Incidentally, I found something interesting reading the man page to env. As you may or may not be aware, shebang lines at the top of a program execute the script listed there:

#!/bin/python

import os
...

when run as an executable, is the same as calling

/bin/python <path/to/script.py>

And

#!/bin/python -i

(which runs the script, then lets you interactively look at variables) is the same as

/bin/python -i <path/to/script.py>

Incidentally, the /bin/ is optional -- you can just use python. But it's better for security to use full paths.

So far, so good. But what about

#!/bin/python -i -q

Nope. It prints the confusing:

Unknown option: -
usage: python [option] ... [-c cmd | -m mod | file | -] [arg] ...
Try `python -h' for more information.

Why? That's actually the output of python "-i -q" <path/to/script.py>. Why does python print this message? It's trying to parse short-form options (-abcd as -a -b -c -d) and it sees the second short-form option is a space. It's... not the best error message, certainly (#132414).

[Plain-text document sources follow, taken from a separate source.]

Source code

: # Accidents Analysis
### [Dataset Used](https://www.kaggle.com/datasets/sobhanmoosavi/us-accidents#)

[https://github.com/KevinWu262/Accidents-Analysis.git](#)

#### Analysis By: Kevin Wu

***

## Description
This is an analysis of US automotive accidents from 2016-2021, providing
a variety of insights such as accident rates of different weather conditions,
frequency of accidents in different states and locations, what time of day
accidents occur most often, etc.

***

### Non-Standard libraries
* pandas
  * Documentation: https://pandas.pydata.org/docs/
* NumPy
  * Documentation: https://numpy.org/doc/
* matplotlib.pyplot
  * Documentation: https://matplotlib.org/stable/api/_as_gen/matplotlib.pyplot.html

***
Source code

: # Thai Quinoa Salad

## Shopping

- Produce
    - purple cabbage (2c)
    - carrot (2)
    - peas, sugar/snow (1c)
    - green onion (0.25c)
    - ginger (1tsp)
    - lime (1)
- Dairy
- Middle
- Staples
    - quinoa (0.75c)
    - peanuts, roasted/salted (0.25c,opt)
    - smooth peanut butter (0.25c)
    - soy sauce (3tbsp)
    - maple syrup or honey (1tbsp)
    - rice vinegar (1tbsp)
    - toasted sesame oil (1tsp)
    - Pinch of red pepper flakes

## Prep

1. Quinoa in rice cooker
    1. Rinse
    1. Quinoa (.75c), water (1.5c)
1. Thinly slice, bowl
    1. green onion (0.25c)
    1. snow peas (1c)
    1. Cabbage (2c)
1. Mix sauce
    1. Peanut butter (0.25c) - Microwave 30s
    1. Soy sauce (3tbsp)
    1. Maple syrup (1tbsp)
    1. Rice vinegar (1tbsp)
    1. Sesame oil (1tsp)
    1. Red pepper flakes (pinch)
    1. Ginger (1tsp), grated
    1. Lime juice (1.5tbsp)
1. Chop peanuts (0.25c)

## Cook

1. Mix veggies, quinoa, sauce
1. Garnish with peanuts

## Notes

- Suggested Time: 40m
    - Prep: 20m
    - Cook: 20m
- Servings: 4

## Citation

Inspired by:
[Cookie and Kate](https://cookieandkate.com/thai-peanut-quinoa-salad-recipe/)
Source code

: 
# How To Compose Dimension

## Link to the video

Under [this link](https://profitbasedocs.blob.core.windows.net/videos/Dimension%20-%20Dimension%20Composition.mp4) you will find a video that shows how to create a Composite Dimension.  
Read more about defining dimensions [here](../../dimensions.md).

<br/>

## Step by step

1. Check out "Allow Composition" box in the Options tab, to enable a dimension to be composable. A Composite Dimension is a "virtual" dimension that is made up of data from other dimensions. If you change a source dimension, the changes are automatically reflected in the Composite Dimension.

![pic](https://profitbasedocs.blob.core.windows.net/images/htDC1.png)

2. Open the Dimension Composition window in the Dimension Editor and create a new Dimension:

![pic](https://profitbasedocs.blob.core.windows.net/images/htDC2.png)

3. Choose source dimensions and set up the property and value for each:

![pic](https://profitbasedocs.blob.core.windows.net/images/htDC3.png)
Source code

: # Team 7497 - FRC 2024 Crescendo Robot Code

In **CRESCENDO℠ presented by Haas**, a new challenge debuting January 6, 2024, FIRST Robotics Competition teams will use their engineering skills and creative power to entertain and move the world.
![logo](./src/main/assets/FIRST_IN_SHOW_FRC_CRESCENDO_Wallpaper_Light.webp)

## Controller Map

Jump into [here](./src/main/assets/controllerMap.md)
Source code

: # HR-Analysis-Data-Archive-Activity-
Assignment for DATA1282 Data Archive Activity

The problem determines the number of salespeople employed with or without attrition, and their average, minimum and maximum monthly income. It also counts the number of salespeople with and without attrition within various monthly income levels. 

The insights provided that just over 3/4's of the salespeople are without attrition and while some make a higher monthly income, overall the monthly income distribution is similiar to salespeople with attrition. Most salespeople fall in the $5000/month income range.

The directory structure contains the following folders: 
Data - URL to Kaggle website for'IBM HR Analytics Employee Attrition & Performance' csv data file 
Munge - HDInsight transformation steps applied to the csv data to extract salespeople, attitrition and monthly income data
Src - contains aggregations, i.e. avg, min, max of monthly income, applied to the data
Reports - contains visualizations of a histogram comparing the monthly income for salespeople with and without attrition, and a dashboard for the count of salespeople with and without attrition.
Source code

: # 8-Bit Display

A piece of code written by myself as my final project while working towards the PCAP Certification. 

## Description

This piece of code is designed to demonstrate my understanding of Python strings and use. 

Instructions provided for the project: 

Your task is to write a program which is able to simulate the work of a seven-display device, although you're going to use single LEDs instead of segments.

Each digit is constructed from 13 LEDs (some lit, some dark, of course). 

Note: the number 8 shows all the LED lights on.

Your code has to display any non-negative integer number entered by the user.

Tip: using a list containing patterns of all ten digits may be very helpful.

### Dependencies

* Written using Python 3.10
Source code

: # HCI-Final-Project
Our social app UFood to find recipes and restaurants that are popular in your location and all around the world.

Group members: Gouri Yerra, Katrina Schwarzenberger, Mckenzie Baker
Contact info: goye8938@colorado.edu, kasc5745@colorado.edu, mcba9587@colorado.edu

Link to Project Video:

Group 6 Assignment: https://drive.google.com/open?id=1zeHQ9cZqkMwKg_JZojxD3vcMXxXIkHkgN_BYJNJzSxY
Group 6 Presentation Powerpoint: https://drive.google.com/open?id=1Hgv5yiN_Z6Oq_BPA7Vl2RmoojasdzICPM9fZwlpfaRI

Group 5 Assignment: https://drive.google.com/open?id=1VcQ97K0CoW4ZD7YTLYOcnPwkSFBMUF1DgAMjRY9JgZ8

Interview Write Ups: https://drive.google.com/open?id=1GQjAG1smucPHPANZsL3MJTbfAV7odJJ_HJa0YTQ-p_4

Going back to our original digression, the point is that shebang lines can contain zero one or arguments to their command-line program, but not more.

env -S is a neat little option that fixes this:

#!/bin/env -S /bin/python -i -q

Huh, you learn something new every day. Anyway, back to that alarm clock. What's going on? Well, let's bisect.

env >normalenv

Give us a long, long list of environment variables. I delete two that I can't figure out how to get to work correctly because of spaces:

RPROMPT=%(?,%F{green}:%),%F{yellow}%? %F{red}:()%f
PS1=%m:%1~ $

and run:

env -i $(cat normalenv) chronic notify --here "Remember to do review" # 2 times
env -i $(cat cronenv)   chronic notify --here "Remember to do review" # 3 times

OK! That works. So I have a working case, and a non-working case, and the only different are the two env files. This should be straightforward, if tedious, from here on out.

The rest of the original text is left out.